Com o episódio de 6:8-23, o historiador queria demonstrar que Iavé trava as lutas do povo sem que este mova uma palha e também queria dizer que a vontade de Deus é que se trate bem os inimigos. Este texto certamente antecipa o que Jesus, mais tarde, viria a dizer: “Amai os vossos inimigos, bendizei os que vos maldizem, fazei bem aos que vos odeiam e orai pelos que vos maltratam e vos perseguem” (Mateus 5:44). Esta é a vontade suprema de Deus. No entanto, o escritor de Reis antecipa ainda outra pergunta dos seus leitores: “E se, depois de terem um grande banquete, os nossos inimigos voltarem a atacar?”. Ele responde com outro episódio e mostra mais uma vez como Deus actua sem que o ser humano precise de fazer o que quer que seja (7:6-7).

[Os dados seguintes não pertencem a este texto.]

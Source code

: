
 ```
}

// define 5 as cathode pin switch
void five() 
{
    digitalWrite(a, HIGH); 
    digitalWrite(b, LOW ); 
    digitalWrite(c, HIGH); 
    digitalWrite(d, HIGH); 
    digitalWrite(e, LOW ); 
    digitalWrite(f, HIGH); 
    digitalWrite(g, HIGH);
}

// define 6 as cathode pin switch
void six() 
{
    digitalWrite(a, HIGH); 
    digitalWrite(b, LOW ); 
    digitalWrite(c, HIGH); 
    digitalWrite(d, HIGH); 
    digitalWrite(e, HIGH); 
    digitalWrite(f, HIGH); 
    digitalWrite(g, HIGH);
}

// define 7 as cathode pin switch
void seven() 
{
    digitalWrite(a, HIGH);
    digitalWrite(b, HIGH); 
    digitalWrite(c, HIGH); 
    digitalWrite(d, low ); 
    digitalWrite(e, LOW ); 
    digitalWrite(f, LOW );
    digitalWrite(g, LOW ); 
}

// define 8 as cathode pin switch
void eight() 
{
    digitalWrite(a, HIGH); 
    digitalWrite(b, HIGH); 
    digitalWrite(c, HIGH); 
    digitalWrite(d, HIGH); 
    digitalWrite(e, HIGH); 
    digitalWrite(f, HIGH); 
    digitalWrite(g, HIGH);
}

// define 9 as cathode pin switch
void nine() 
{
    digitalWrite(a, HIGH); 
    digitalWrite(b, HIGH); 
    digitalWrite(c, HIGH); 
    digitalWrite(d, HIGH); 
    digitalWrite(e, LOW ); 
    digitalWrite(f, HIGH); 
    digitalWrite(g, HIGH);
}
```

Portanto, as narrativas podem mostrar uma falta de continuidade, como neste caso, mas o objectivo do escritor mantém-se, porque a mensagem que Deus tem para os leitores deste texto é única. Naquilo que Deus quer dizer há unidade, mas o escritor precisa de usar a sua criatividade, com vocabulário da sua época e desenvolvendo o enredo.